Items from a data source
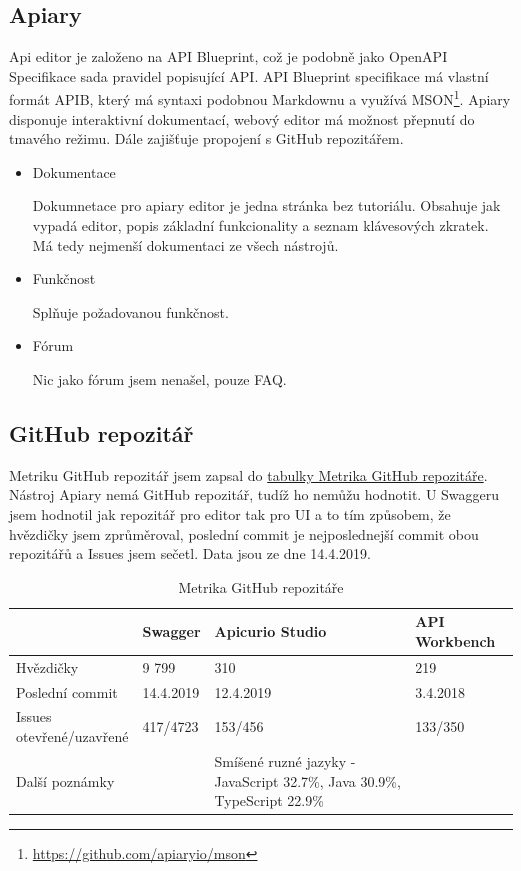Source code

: \documentclass[thesis=B,czech]{FITthesis}[2012/06/26]
\begin{document}
        \subsection{Apiary}
            Api editor je založeno na API Blueprint, což je podobně jako OpenAPI Specifikace sada pravidel popisující API. API Blueprint specifikace má vlastní formát APIB, který má syntaxi podobnou Markdownu a využívá MSON\footnote{\url{https://github.com/apiaryio/mson}}.
            Apiary disponuje interaktivní dokumentací, webový editor má možnost přepnutí do tmavého režimu. Dále zajišťuje propojení s GitHub repozitářem.
            \begin{itemize}
                \item Dokumentace
                
                    Dokumnetace pro apiary editor je jedna stránka bez tutoriálu. Obsahuje jak vypadá editor, popis základní funkcionality a seznam klávesových zkratek. Má tedy nejmenší dokumentaci ze všech nástrojů.
                \item Funkčnost
                
                    Splňuje požadovanou funkčnost.
                \item Fórum
                
                    Nic jako fórum jsem nenašel, pouze FAQ.
            \end{itemize}
            \cite{apiary}
        \subsection{GitHub repozitář}
            Metriku GitHub repozitář jsem zapsal do \hyperref[tab:tabulkaPokryti]{tabulky Metrika GitHub repozitáře}.
            Nástroj Apiary nemá GitHub repozitář, tudíž ho nemůžu hodnotit. U Swaggeru jsem hodnotil jak repozitář pro editor tak pro UI a to tím způsobem, že hvězdičky jsem zprůměroval, poslední commit je nejposlednejší commit obou repozitářů a Issues jsem sečetl. Data jsou ze dne 14.4.2019.
            \begin{table}[h!]
            	\caption{Metrika GitHub repozitáře \cite{githubSwaggerUI, githubSwaggerEditor, githubApicur, githubApiworkbench}} \label{tabulkaMatrikyGitHub}
            	\begin{tabular}{| p{3cm} | p{2cm} | p{5cm} | p{2cm} |}  \hline
            		 & Swagger & Apicurio Studio & API Workbench
            		\tabularnewline \hline \hline
                    Hvězdičky & 9 799 & 310 & 219
                	\tabularnewline \hline
                    Poslední commit & 14.4.2019 & 12.4.2019 & 3.4.2018
                	\tabularnewline \hline
                    \parbox[t]{3cm}{Issues \\otevřené/uzavřené} & 417/4723 & 153/456 & 133/350
                	\tabularnewline \hline
                    Další poznámky & & Smíšené ruzné jazyky - JavaScript 32.7\%, Java 30.9\%, TypeScript 22.9\% &
                	\tabularnewline \hline
                \end{tabular}
            \end{table}
\end{document}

▶ [Task requirements]:
Among the lines above, which ones include the word "jako"? Copy them.

▶ [Task solution]:
            Api editor je založeno na API Blueprint, což je podobně jako OpenAPI Specifikace sada pravidel popisující API. API Blueprint specifikace má vlastní formát APIB, který má syntaxi podobnou Markdownu a využívá MSON\footnote{\url{https://github.com/apiaryio/mson}}.
                    Nic jako fórum jsem nenašel, pouze FAQ.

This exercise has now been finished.